The burden of proof is then placed on those who repudiate that statement in anyway. While you've actually addressed MedievalPOC's research and illustrated how you find it misleading, you'd be hard pressed to find any of those tumblr posts linked in the OP that do the same. What you'll definitely find are people who immediately became uncomfortable and defensive of the notion that Bohemia having an entirely all-white society might not be the case. Those posts had nothing to do with problems with research. The very notion receives much more scrutiny than the developers' initial assertion that Bohemia was all white. Even if MedeivalPOC's research is bogus, that their point in regard to the game's design is still lost on people who didn't even pay attention to their research further illustrates the problem.
Applied to games, people don't complain about a given generic, 30-year-old, mild-mannered white everyman/gruff badass in a sea of white everymen badasses because they unconsciously accept it as the norm to some degree. The less common characters who catch people's attention receive more scrutiny solely because they stand out. Nonwhite main characters have their ethnicity questioned, all female characters are sized-up in every way imaginable, and characters like Delsin from that upcoming inFamous game are "douches." People only complain about the white everyman/stoic bald space marine problem as a whole, not on an individual basis, after it's become an epidemic.
That's something that can be harmful. Indirect and unnecessary (even by Warhorse's own standards) exclusion of culture/ethnicity representation, in this game and in hundreds of others, all adds up. It's something worth discussing and it simply shouldn't be written off as insignificant, nor should anyone accept justifications like "historical accuracy" being thrown around at face value.

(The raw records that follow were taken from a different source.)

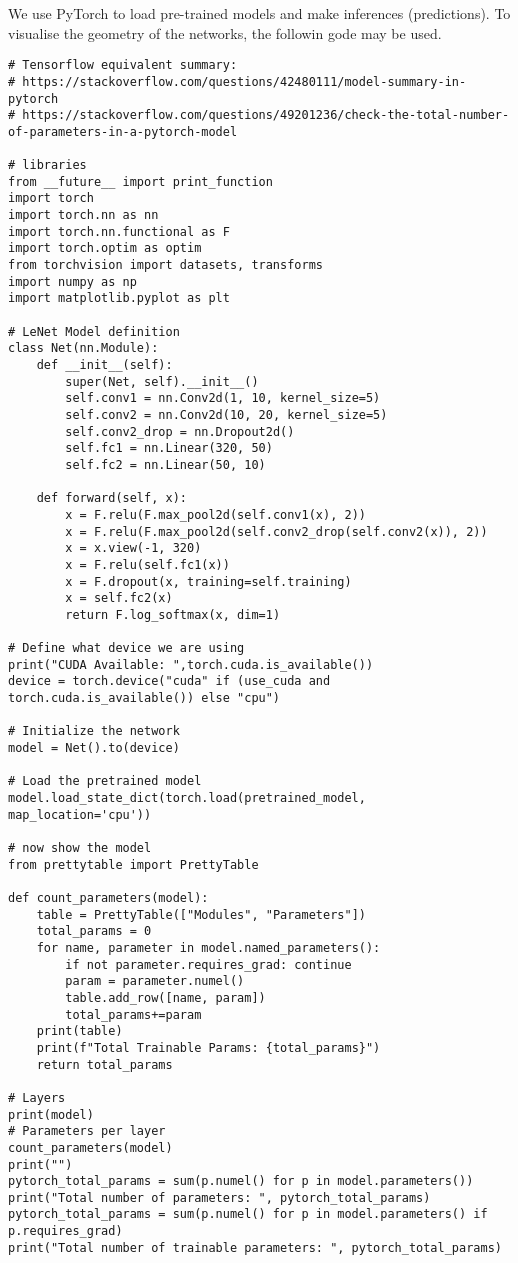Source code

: We use PyTorch to load pre-trained models and make inferences (predictions).
To visualise the geometry of the networks, the followin gode may be used.
\begin{verbatim}
# Tensorflow equivalent summary:
# https://stackoverflow.com/questions/42480111/model-summary-in-pytorch
# https://stackoverflow.com/questions/49201236/check-the-total-number-of-parameters-in-a-pytorch-model

# libraries
from __future__ import print_function
import torch
import torch.nn as nn
import torch.nn.functional as F
import torch.optim as optim
from torchvision import datasets, transforms
import numpy as np
import matplotlib.pyplot as plt

# LeNet Model definition
class Net(nn.Module):
    def __init__(self):
        super(Net, self).__init__()
        self.conv1 = nn.Conv2d(1, 10, kernel_size=5)
        self.conv2 = nn.Conv2d(10, 20, kernel_size=5)
        self.conv2_drop = nn.Dropout2d()
        self.fc1 = nn.Linear(320, 50)
        self.fc2 = nn.Linear(50, 10)

    def forward(self, x):
        x = F.relu(F.max_pool2d(self.conv1(x), 2))
        x = F.relu(F.max_pool2d(self.conv2_drop(self.conv2(x)), 2))
        x = x.view(-1, 320)
        x = F.relu(self.fc1(x))
        x = F.dropout(x, training=self.training)
        x = self.fc2(x)
        return F.log_softmax(x, dim=1)
        
# Define what device we are using
print("CUDA Available: ",torch.cuda.is_available())
device = torch.device("cuda" if (use_cuda and torch.cuda.is_available()) else "cpu")

# Initialize the network
model = Net().to(device)

# Load the pretrained model
model.load_state_dict(torch.load(pretrained_model, map_location='cpu'))     

# now show the model
from prettytable import PrettyTable

def count_parameters(model):
    table = PrettyTable(["Modules", "Parameters"])
    total_params = 0
    for name, parameter in model.named_parameters():
        if not parameter.requires_grad: continue
        param = parameter.numel()
        table.add_row([name, param])
        total_params+=param
    print(table)
    print(f"Total Trainable Params: {total_params}")
    return total_params

# Layers
print(model) 
# Parameters per layer  
count_parameters(model)
print("")
pytorch_total_params = sum(p.numel() for p in model.parameters())
print("Total number of parameters: ", pytorch_total_params)
pytorch_total_params = sum(p.numel() for p in model.parameters() if p.requires_grad)
print("Total number of trainable parameters: ", pytorch_total_params)


\end{verbatim}
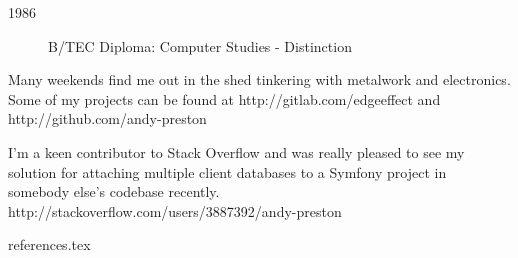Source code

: 
\begin{description}
    \item[1986] B/TEC Diploma: Computer Studies - Distinction
\end{description}


Many weekends find me out in the shed tinkering with metalwork and electronics.
Some of my projects can be found at
http://gitlab.com/edgeeffect
and
http://github.com/andy-preston

I'm a keen contributor to Stack Overflow and was really pleased to
see my solution for attaching multiple client databases to a Symfony
project in somebody else's codebase recently.
http://stackoverflow.com/users/3887392/andy-preston


 {references.tex}
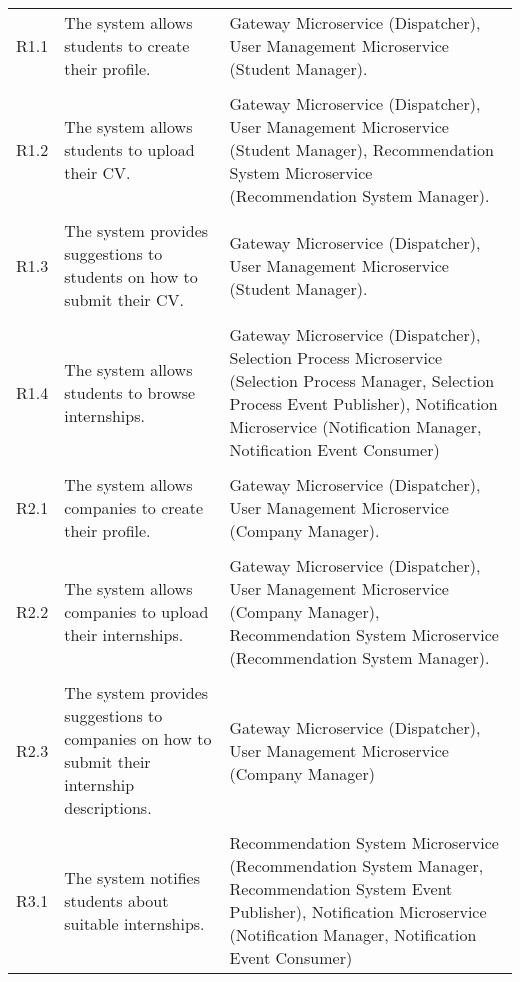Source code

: \begin{longtable}{p{}p{}p{}}
    R1.1 &
    The system allows students to create their profile. &
    Gateway Microservice (Dispatcher), User Management Microservice (Student Manager). \\
    \vspace{0.5em}\\
    R1.2 &
    The system allows students to upload their CV. &
    Gateway Microservice (Dispatcher), User Management Microservice (Student Manager), Recommendation System Microservice (Recommendation System Manager). \\
    \vspace{0.5em}\\
    R1.3 &
    The system provides suggestions to students on how to submit their CV. &
    Gateway Microservice (Dispatcher), User Management Microservice (Student Manager). \\
    \vspace{0.5em}\\
    R1.4 &
    The system allows students to browse internships. &
    Gateway Microservice (Dispatcher), Selection Process Microservice (Selection Process Manager, Selection Process Event Publisher), Notification Microservice (Notification Manager, Notification Event Consumer) \\
    \vspace{0.5em}\\
    R2.1 &
    The system allows companies to create their profile. &
    Gateway Microservice (Dispatcher), User Management Microservice (Company Manager). \\
    \vspace{0.5em}\\
    R2.2 &
    The system allows companies to upload their internships. &
    Gateway Microservice (Dispatcher), User Management Microservice (Company Manager), Recommendation System Microservice (Recommendation System Manager). \\
    \vspace{0.5em}\\
    R2.3 &
    The system provides suggestions to companies on how to submit their internship descriptions. &
    Gateway Microservice (Dispatcher), User Management Microservice (Company Manager) \\
    \vspace{0.5em}\\
    R3.1 &
    The system notifies students about suitable internships. &
    Recommendation System Microservice (Recommendation System Manager, Recommendation System Event Publisher), Notification Microservice (Notification Manager, Notification Event Consumer) \\

\end{longtable}
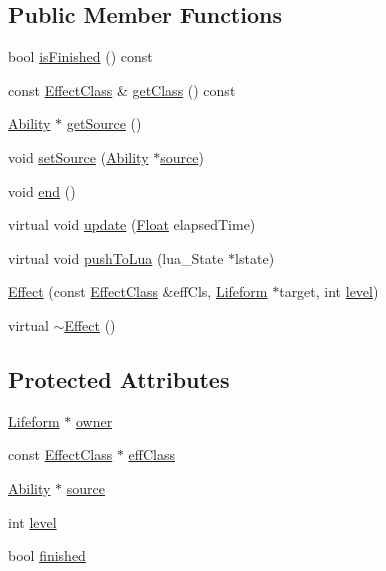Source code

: \subsection*{Public Member Functions}
\begin{DoxyCompactItemize}
\item 
bool \hyperlink{classZeta_1_1Effect_a29712372704f9e84d54a0c8cb93fb3c6}{is\+Finished} () const 
\item 
const \hyperlink{classZeta_1_1EffectClass}{Effect\+Class} \& \hyperlink{classZeta_1_1Effect_aaf7157b61cedb98ae6d470d34377ef87}{get\+Class} () const 
\item 
\hyperlink{classZeta_1_1Ability}{Ability} $\ast$ \hyperlink{classZeta_1_1Effect_a8cc64ed1b22c063af761c1fcdd08ee9a}{get\+Source} ()
\item 
void \hyperlink{classZeta_1_1Effect_a4488ac8d539165fb7c3f16dd828b8962}{set\+Source} (\hyperlink{classZeta_1_1Ability}{Ability} $\ast$\hyperlink{classZeta_1_1Effect_aa4bffc23c071f21e72c577c2e16e40ee}{source})
\item 
void \hyperlink{classZeta_1_1Effect_a80384289982d02d6fe7c4764ebd9ac63}{end} ()
\item 
virtual void \hyperlink{classZeta_1_1Effect_a85a3bc561d4280c6dc042f898e2f620e}{update} (\hyperlink{namespaceZeta_a1e0a1265f9b3bd3075fb0fabd39088ba}{Float} elapsed\+Time)
\item 
virtual void \hyperlink{classZeta_1_1Effect_a48281d13dac1e240278ac7588762b8c7}{push\+To\+Lua} (lua\+\_\+\+State $\ast$lstate)
\item 
\hyperlink{classZeta_1_1Effect_a56974695a36fc3026a8cc2e2148f8736}{Effect} (const \hyperlink{classZeta_1_1EffectClass}{Effect\+Class} \&eff\+Cls, \hyperlink{classZeta_1_1Lifeform}{Lifeform} $\ast$target, int \hyperlink{classZeta_1_1Effect_aec101c1a7eda022328a0b0ebb1b10c77}{level})
\item 
virtual \hyperlink{classZeta_1_1Effect_a2322a5386a06c8354acac70d5f7ffb2c}{$\sim$\+Effect} ()
\end{DoxyCompactItemize}
\subsection*{Protected Attributes}
\begin{DoxyCompactItemize}
\item 
\hyperlink{classZeta_1_1Lifeform}{Lifeform} $\ast$ \hyperlink{classZeta_1_1Effect_a6c8500520ef68281241fd7276ea2e214}{owner}
\item 
const \hyperlink{classZeta_1_1EffectClass}{Effect\+Class} $\ast$ \hyperlink{classZeta_1_1Effect_aef82ce8a35dd7cb89ded50aa2e7dbebc}{eff\+Class}
\item 
\hyperlink{classZeta_1_1Ability}{Ability} $\ast$ \hyperlink{classZeta_1_1Effect_aa4bffc23c071f21e72c577c2e16e40ee}{source}
\item 
int \hyperlink{classZeta_1_1Effect_aec101c1a7eda022328a0b0ebb1b10c77}{level}
\item 
bool \hyperlink{classZeta_1_1Effect_ad278320e1e1434a248f9ca14347c1d32}{finished}
\end{DoxyCompactItemize}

...On the flip side... if developers (or writers, or filmmakers, or anyone) owns up to their work ultimately being their own responsibility, then there are no excuses for any shortcomings their games might have. that can be applied to to visuals, controls, detail, gameplay, representations of ethnicities in their historical game, and so forth.
If a game is going for a cinematic feel and it doesn't achieve 60 frame per second, the developers can't legitimately say "well, a lower frame rate is more 'filmic' and cinematic" because "cinematic" doesn't necessarily refer to the frame rate of actual film. A game could be 120 fps and still "feel like being in a movie" through gameplay design, pacing, camera control, physics, Etc. Even if those developers believe their own spiel, they're still making that decisions for other reasons (tech/time limitations).
Owning up about their shortcomings would actually be less embarrassing than spouting BS (DmC on consoles being 30 fps because... 60 fps hurts your eyes?) and could help bring attention to certain problems for future developers/hardware designers/publishers. Those people who come after can learn from those failures, but only if they know there was a failure in the first place.
In closing, you and Warhorse might not have thought this matter was worth any thought, which isn't bad on its own. It's the further apprehension to even... humor the idea that something you don't care about might matter is what's really tiring. It happens all the time in the game industry, and elsewhere. I suspect that's what keeps people trying to ascribe others' design choices to "higher powers."